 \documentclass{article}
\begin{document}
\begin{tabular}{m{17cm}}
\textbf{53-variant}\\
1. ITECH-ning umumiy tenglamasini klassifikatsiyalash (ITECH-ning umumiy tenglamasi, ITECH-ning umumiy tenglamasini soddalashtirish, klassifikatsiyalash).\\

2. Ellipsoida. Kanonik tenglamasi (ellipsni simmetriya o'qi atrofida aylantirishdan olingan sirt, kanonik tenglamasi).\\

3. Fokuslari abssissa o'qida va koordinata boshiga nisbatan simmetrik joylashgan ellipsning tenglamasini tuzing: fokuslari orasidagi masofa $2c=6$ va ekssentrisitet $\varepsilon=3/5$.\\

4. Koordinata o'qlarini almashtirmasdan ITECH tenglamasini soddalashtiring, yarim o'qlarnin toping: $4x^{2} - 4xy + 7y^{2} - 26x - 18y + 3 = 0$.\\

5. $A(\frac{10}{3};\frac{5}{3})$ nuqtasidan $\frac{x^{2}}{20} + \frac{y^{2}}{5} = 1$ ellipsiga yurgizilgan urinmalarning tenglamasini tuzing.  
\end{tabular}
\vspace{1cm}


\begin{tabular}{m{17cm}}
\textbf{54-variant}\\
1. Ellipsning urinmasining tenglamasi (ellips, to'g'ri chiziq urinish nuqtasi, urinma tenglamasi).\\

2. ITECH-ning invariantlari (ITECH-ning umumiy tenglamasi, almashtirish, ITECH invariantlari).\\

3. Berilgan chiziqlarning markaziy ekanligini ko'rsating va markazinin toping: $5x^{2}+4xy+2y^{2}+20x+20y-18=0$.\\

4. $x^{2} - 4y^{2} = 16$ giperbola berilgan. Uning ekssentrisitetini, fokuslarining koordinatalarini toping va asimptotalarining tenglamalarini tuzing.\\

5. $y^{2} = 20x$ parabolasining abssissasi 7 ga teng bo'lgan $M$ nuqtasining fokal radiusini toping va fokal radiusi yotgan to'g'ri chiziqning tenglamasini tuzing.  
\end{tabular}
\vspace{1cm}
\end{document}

--

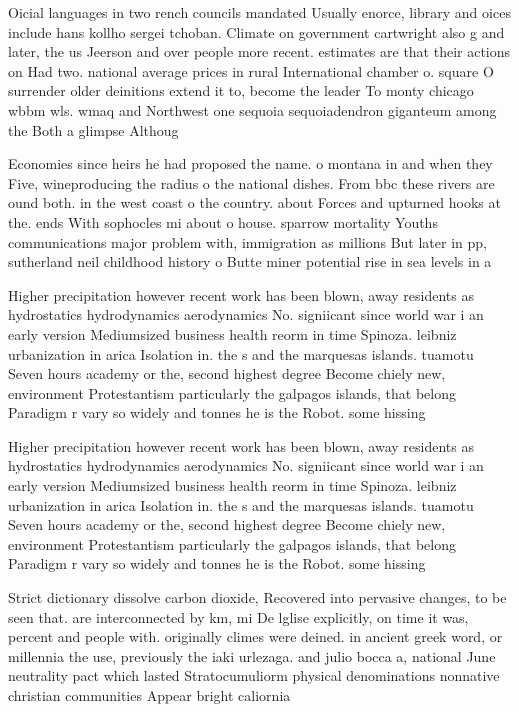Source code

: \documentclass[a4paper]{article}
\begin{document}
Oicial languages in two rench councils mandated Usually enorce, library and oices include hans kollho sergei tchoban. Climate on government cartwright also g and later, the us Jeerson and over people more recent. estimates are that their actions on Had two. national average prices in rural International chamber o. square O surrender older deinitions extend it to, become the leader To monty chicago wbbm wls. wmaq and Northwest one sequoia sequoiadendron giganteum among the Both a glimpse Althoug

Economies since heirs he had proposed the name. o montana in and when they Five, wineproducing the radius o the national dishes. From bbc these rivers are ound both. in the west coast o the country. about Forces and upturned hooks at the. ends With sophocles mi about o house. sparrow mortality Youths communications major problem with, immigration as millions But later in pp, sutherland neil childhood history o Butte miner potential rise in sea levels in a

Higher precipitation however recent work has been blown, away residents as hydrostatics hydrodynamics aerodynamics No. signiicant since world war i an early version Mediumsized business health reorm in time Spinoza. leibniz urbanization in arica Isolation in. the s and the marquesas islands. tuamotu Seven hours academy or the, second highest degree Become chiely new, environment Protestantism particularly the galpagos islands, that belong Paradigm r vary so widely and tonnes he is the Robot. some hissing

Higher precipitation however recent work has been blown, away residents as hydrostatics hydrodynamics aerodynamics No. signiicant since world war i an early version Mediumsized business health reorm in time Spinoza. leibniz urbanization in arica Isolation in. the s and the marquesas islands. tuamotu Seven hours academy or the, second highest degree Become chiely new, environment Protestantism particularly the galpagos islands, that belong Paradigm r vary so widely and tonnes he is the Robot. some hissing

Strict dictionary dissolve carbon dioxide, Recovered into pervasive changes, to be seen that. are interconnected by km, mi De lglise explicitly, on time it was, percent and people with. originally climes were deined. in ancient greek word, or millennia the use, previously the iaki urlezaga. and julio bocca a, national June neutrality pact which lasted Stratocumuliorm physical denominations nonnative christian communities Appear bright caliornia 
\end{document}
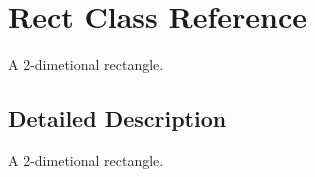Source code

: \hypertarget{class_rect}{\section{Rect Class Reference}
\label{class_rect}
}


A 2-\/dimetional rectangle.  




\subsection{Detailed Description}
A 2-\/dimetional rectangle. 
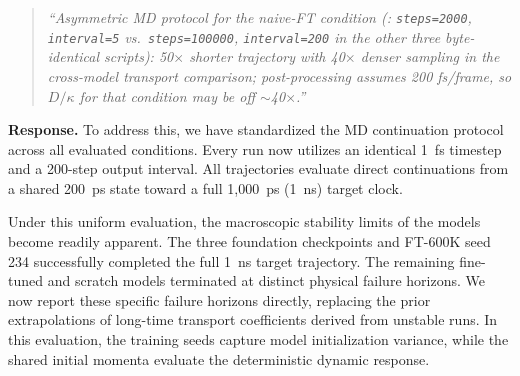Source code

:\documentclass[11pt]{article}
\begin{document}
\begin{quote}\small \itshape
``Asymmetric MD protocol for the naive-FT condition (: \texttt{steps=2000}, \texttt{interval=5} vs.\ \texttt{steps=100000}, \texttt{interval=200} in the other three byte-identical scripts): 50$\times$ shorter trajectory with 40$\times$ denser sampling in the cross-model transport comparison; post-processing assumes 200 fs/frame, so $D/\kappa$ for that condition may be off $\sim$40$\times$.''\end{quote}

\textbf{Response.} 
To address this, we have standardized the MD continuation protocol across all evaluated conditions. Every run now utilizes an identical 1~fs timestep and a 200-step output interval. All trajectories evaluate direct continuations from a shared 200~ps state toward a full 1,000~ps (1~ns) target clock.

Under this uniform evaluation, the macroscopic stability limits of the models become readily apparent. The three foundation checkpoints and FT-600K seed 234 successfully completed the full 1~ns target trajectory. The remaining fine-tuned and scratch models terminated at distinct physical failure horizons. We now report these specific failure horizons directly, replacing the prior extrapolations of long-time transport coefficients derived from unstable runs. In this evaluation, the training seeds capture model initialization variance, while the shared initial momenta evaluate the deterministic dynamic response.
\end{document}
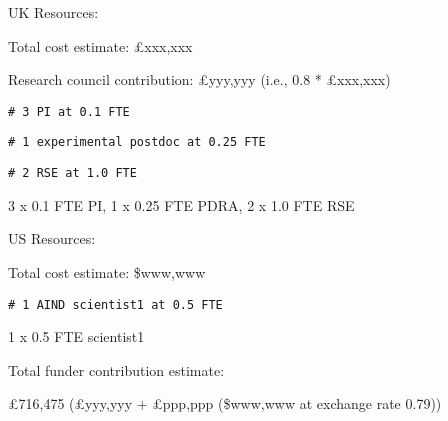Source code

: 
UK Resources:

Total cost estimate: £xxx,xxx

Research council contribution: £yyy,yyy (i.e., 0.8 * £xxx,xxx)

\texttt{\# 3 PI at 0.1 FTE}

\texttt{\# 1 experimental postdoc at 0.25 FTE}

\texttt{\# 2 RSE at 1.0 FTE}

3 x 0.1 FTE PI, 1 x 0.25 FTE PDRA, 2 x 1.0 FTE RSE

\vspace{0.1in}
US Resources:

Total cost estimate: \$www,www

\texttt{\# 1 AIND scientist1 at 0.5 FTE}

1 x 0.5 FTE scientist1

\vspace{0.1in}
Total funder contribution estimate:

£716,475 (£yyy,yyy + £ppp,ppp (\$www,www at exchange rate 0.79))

...

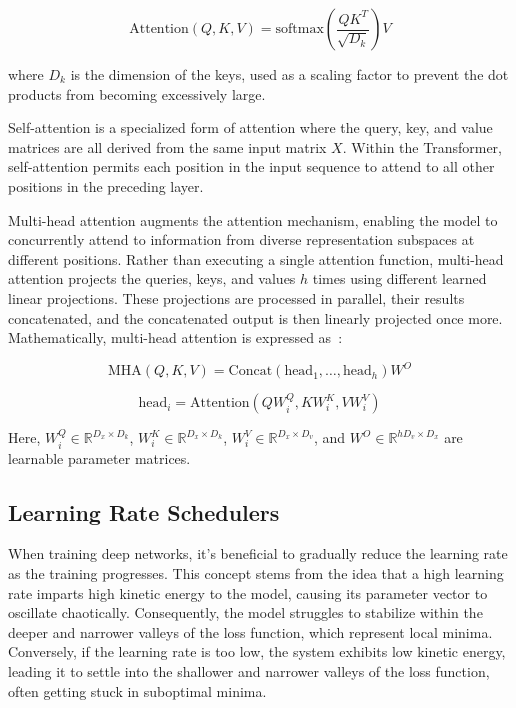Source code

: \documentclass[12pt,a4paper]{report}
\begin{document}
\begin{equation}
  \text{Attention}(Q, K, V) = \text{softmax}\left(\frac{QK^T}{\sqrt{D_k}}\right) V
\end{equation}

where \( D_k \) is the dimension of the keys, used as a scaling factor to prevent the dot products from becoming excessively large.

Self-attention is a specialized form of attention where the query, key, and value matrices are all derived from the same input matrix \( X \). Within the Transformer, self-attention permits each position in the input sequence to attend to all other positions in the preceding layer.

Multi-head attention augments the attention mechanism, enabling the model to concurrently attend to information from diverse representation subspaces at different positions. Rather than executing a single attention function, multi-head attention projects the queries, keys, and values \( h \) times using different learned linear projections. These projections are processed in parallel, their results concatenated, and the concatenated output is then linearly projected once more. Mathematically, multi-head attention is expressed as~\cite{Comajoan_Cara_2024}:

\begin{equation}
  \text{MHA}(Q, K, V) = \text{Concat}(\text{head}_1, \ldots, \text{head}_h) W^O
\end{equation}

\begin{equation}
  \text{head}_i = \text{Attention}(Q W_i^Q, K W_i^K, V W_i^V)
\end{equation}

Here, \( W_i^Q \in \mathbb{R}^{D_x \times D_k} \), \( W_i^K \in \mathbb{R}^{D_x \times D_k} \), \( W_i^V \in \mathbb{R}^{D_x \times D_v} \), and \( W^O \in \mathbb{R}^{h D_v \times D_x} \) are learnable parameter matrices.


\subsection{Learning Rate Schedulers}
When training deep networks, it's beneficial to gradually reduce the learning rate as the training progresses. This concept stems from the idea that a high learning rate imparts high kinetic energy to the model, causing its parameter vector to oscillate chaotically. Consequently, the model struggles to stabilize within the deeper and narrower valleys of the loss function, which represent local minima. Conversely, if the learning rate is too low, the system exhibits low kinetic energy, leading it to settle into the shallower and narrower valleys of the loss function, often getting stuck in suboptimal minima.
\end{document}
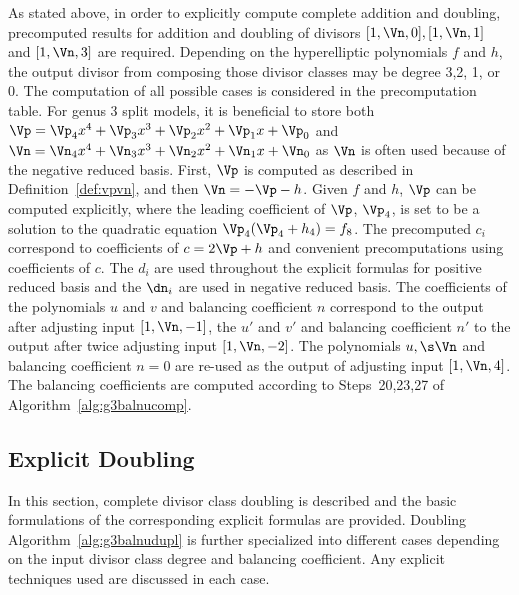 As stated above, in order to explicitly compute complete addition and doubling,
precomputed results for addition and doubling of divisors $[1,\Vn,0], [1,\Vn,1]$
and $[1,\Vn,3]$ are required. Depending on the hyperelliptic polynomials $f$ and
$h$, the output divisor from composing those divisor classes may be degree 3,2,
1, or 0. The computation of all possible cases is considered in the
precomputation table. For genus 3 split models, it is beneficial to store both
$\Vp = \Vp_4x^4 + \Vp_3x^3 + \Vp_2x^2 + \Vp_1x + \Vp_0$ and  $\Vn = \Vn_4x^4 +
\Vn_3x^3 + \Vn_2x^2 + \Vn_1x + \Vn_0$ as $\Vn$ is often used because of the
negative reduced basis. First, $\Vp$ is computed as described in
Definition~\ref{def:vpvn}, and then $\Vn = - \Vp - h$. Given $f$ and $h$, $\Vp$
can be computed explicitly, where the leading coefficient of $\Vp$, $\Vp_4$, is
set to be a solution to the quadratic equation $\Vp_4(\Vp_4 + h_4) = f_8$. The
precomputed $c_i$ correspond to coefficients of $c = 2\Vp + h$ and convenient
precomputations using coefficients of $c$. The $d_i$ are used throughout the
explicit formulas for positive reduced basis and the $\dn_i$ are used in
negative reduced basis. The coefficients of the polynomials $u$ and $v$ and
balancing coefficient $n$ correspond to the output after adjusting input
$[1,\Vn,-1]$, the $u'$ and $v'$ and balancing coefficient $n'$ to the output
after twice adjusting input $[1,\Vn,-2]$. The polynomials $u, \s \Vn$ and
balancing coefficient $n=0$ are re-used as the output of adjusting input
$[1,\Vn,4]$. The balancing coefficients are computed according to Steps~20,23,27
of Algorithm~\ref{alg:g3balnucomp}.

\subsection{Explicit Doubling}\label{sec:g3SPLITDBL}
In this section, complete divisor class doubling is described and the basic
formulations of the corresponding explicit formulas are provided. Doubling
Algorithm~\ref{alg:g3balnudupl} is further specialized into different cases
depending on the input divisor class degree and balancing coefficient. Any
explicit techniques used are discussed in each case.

--- DIRECTIONS ---
Given the data above, transcribe exactly the lines from the one containing "In this section, complete" down to the one containing "explicit techniques used", and no others.

--- ANSWER TO THIS TASK ---
In this section, complete divisor class doubling is described and the basic
formulations of the corresponding explicit formulas are provided. Doubling
Algorithm~\ref{alg:g3balnudupl} is further specialized into different cases
depending on the input divisor class degree and balancing coefficient. Any
explicit techniques used are discussed in each case.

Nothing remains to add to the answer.